Quant à l’État, « la technologie a déplacé le pouvoir de l’État à des individus sans État qui vivent dans un cybermonde sans frontières. Et une adresse e-mail est maintenant plus importante et plus pertinente à la conduite de l’existence qu’une adresse physique ».

Pour ces deux raisons, le problème de fond est donc ce qu’il qualifie « d’objection fondamentale [des Français] à la modernité ». Je suis globalement d’accord avec le constat et le raisonnement qui l’accompagne, même s’il manque de nuances et de précision.

La modernité a commencé à la fin du 15ème siècle et elle a plutôt bien réussi aux Français. Ce qu’ils ne supportent pas c’est le passage à la postmodernité qui va de paire avec la globalité.

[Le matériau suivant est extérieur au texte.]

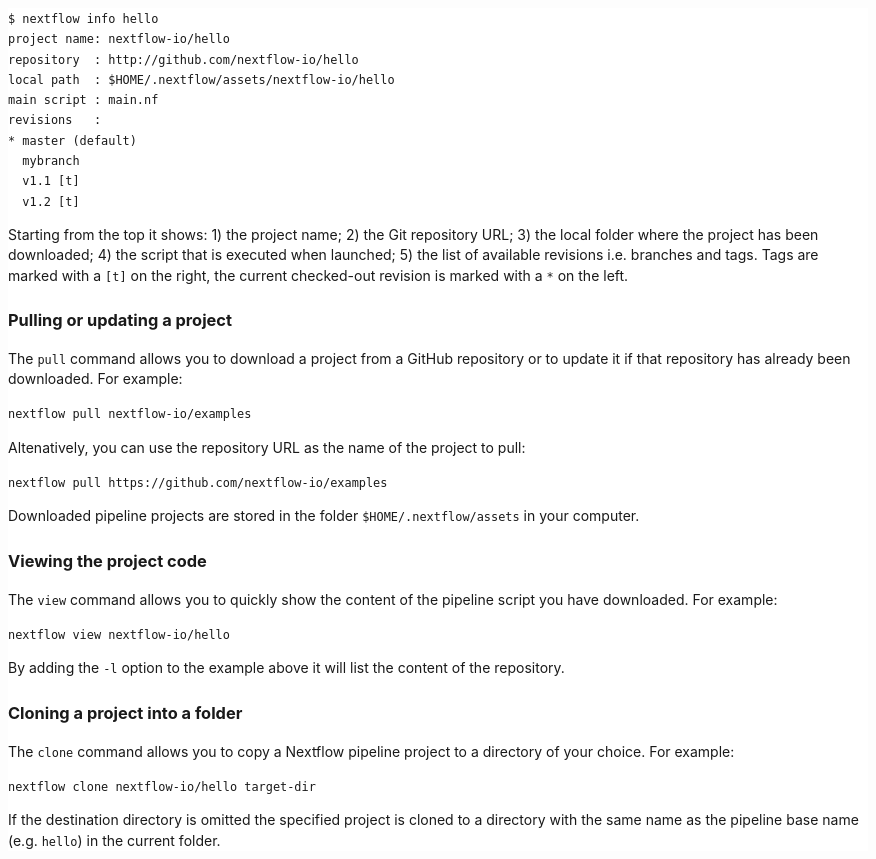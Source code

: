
 ```console
$ nextflow info hello
project name: nextflow-io/hello
repository  : http://github.com/nextflow-io/hello
local path  : $HOME/.nextflow/assets/nextflow-io/hello
main script : main.nf
revisions   :
* master (default)
  mybranch
  v1.1 [t]
  v1.2 [t]
```

Starting from the top it shows: 1) the project name; 2) the Git repository URL; 3) the local folder where the project has been downloaded; 4) the script that is executed when launched; 5) the list of available revisions i.e. branches and tags. Tags are marked with a `[t]` on the right, the current checked-out revision is marked with a `*` on the left.

### Pulling or updating a project

The `pull` command allows you to download a project from a GitHub repository or to update it if that repository has already been downloaded. For example:

```bash
nextflow pull nextflow-io/examples
```

Altenatively, you can use the repository URL as the name of the project to pull:

```bash
nextflow pull https://github.com/nextflow-io/examples
```

Downloaded pipeline projects are stored in the folder `$HOME/.nextflow/assets` in your computer.

### Viewing the project code

The `view` command allows you to quickly show the content of the pipeline script you have downloaded. For example:

```bash
nextflow view nextflow-io/hello
```

By adding the `-l` option to the example above it will list the content of the repository.

### Cloning a project into a folder

The `clone` command allows you to copy a Nextflow pipeline project to a directory of your choice. For example:

```bash
nextflow clone nextflow-io/hello target-dir
```

If the destination directory is omitted the specified project is cloned to a directory with the same name as the pipeline base name (e.g. `hello`) in the current folder.


[^id2]: BitBucket provides two types of version control system: Git and Mercurial. Nextflow supports only Git repositories.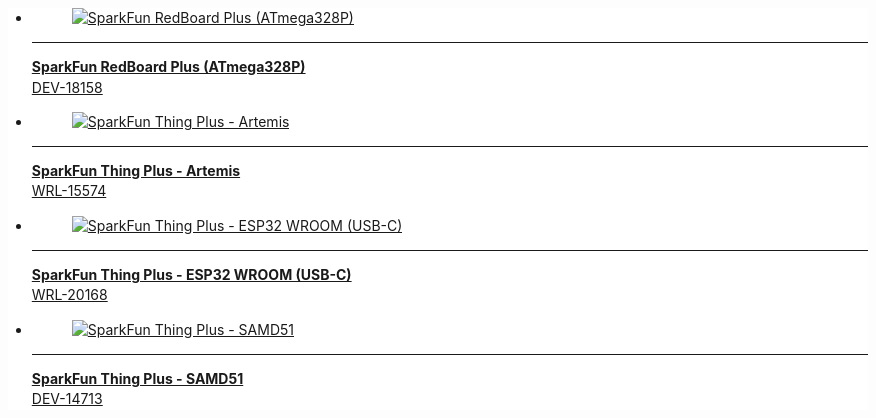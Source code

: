 <div class="grid cards hide col-4" markdown>

-   <a href="https://www.sparkfun.com/products/18158">
      <figure markdown>
        <img src="https://cdn.sparkfun.com/assets/parts/1/7/4/8/7/18158-SparkFun_RedBoard_Plus-01.jpg" style="width:140px; height:140px; object-fit:contain;" alt="SparkFun RedBoard Plus (ATmega328P)">
      </figure>
    </a>

    ---

    <a href="https://www.sparkfun.com/products/18158">
      <b>SparkFun RedBoard Plus (ATmega328P)</b>
      <br />
      DEV-18158
    </a>

-   <a href="https://www.sparkfun.com/products/15574">
      <figure markdown>
        <img src="https://cdn.sparkfun.com/assets/parts/1/4/1/7/0/15574-SparkFun_Thing_Plus_-_Artemis-01.jpg" style="width:140px; height:140px; object-fit:contain;" alt="SparkFun Thing Plus - Artemis">
      </figure>
    </a>

    ---

    <a href="https://www.sparkfun.com/products/15574">
      <b>SparkFun Thing Plus - Artemis</b>
      <br />
      WRL-15574
    </a>

-   <a href="https://www.sparkfun.com/products/20168">
      <figure markdown>
        <img src="https://cdn.sparkfun.com/assets/parts/1/9/9/6/8/20168Diagonal.jpg" style="width:140px; height:140px; object-fit:contain;" alt="SparkFun Thing Plus - ESP32 WROOM (USB-C)">
      </figure>
    </a>

    ---

    <a href="https://www.sparkfun.com/products/20168">
      <b>SparkFun Thing Plus - ESP32 WROOM (USB-C)</b>
      <br />
      WRL-20168
    </a>

-   <a href="https://www.sparkfun.com/products/14713">
      <figure markdown>
        <img src="https://cdn.sparkfun.com/assets/parts/1/2/9/2/7/14713-SparkFun_Thing_Plus_-_SAMD51-01.jpg" style="width:140px; height:140px; object-fit:contain;" alt="SparkFun Thing Plus - SAMD51">
      </figure>
    </a>

    ---

    <a href="https://www.sparkfun.com/products/14713">
      <b>SparkFun Thing Plus - SAMD51</b>
      <br />
      DEV-14713
    </a>
</div>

Ils renâclent volontiers face aux technologies de l’information, qui contribuent à l’accélération de ces deux phénomènes.

L’article reprend une métaphore du philosophe Michel Serres, celle du miracle de Saint Denis qui, décapité par les Romains, prit sa tête dans ses mains pour continuer son chemin.

Serres nous dit que nos têtes sont maintenant hors de nos corps. « Entre nos mains, la boîte-ordinateur contient et fait fonctionner, en effet, ce que nous appelions jadis nos « facultés » : une mémoire, mille fois plus puissante que la nôtre ; une imagination garnie d’icônes par millions ; une raison aussi, puisque autant de logiciels peuvent résoudre cent problèmes que nous n’eussions pas résolus seuls. Notre tête est jetée devant nous, en cette boite cognitive objectivée. »

Sur sa lancée, il arrive à Serres de dire « vous avez été décapités ». D’où le titre de l’article de Roger Cohen.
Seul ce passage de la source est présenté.